A number of primitive functions have been modified to deliver significantly improved performance in Version 12.1.
Many scans and reductions on Boolean arrays perform a lot faster in Version 12.1. These include the following derived functions:
∧/ ∨/ =/ ≠/ +/ ∧\ ∨\ =\ ≠\ <\
Many inner products where one of the above functions is used as the left function operand are also significantly faster, as they use Boolean reduction.
The performance of Grade Up and Grade Down has been improved, especially for small-range vectors.

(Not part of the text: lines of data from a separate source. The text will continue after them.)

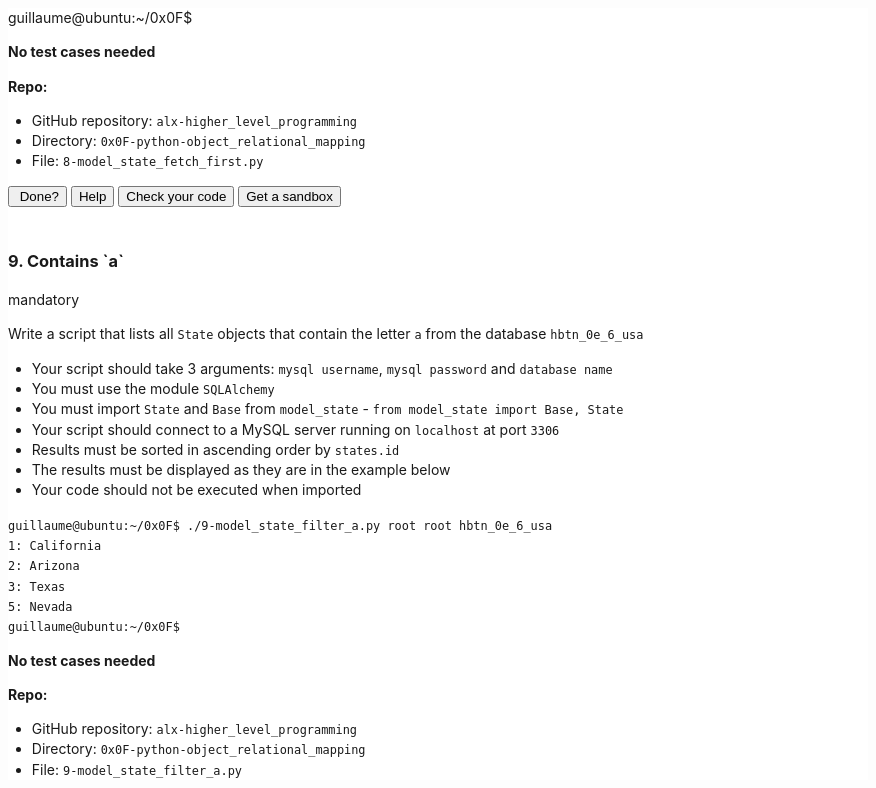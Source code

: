guillaume@ubuntu:~/0x0F$ 
</code></pre>
            <p><strong>No test cases needed</strong></p>
        </div>
        <div>
            <div>
                <p><strong>Repo:</strong></p>
                <ul>
                    <li>GitHub repository:&nbsp;<code>alx-higher_level_programming</code></li>
                    <li>Directory:&nbsp;<code>0x0F-python-object_relational_mapping</code></li>
                    <li>File:&nbsp;<code>8-model_state_fetch_first.py</code></li>
                </ul>
            </div>
        </div>
        <div>
            <div>
                <div><button>&nbsp;Done?</button> <button>Help</button> <button>Check your code</button> <button>Get a sandbox</button></div>
                <div><br></div>
            </div>
        </div>
    </div>
</div>
<div>
    <div>
        <div>
            <h3>9. Contains `a`</h3>
            <div>mandatory</div>
        </div>
        <div>
            <p>Write a script that lists all&nbsp;<code>State</code> objects that contain the letter&nbsp;<code>a</code> from the database&nbsp;<code>hbtn_0e_6_usa</code></p>
            <ul>
                <li>Your script should take 3 arguments:&nbsp;<code>mysql username</code>,&nbsp;<code>mysql password</code> and&nbsp;<code>database name</code></li>
                <li>You must use the module&nbsp;<code>SQLAlchemy</code></li>
                <li>You must import&nbsp;<code>State</code> and&nbsp;<code>Base</code> from&nbsp;<code>model_state</code> -&nbsp;<code>from model_state import Base, State</code></li>
                <li>Your script should connect to a MySQL server running on&nbsp;<code>localhost</code> at port&nbsp;<code>3306</code></li>
                <li>Results must be sorted in ascending order by&nbsp;<code>states.id</code></li>
                <li>The results must be displayed as they are in the example below</li>
                <li>Your code should not be executed when imported</li>
            </ul>
            <pre><code>guillaume@ubuntu:~/0x0F$ ./9-model_state_filter_a.py root root hbtn_0e_6_usa
1: California
2: Arizona
3: Texas
5: Nevada
guillaume@ubuntu:~/0x0F$ 
</code></pre>
            <p><strong>No test cases needed</strong></p>
        </div>
        <div>
            <div>
                <p><strong>Repo:</strong></p>
                <ul>
                    <li>GitHub repository:&nbsp;<code>alx-higher_level_programming</code></li>
                    <li>Directory:&nbsp;<code>0x0F-python-object_relational_mapping</code></li>
                    <li>File:&nbsp;<code>9-model_state_filter_a.py</code></li>
                </ul>
            </div>
        </div>
        <div>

A small-range array is a simple integer or character array where the difference between its minimum and maximum value is less than twice its number of items.
In addition, the following expressions have been implemented as idioms for small-range vectors and narrow small-range matrices (less than 8 bytes per row):
{⍵[⍋⍵]} {⍵[⍒⍵]} {⍵[⍋⍵;]} {⍵[⍒⍵;]}
Note that it is only these precise expressions that have been optimized by idiom recognition; expressions such as X[⍋X;] are not recognized as idioms.
Compress on the leading axis has been tuned
Matrix multiplication (+.×) has been rewritten and is substantially faster in Version 12.1.
The basic arithmetic dyadic functions (+ - ×) have been rewritten in assembler (x86 platforms) using SSE2 operations where possible.
The new code is implemented in Dyalog APL Version 12.1 for Windows (32 and 64-bit) and for Linux (32 and 64-bit).
On all other platforms and on x86 processors that do not support SSE2, e.g. Intel processors predating Pentium 4 (2001) and AMD processors predating K8 (2003), the previous (Version 12.0) code applies.
Simple indexing and indexed assignment have been completely rewritten. They consume much less memory and many special-cases are optimized.
The set functions (index of, membership, union, intersect, without, unique) now use improved algorithms for certain data types:
Small-range arrays, including all single-byte data types, use a table look-up algorithm that is considerably faster than the old hashing algorithm.
In cases where one argument has a small number of elements, the functions now use an optimised linear search mechanism.
Outer products (e.g. ∘.∩) use retained hash or index tables where relevant.
Transpose has been optimized.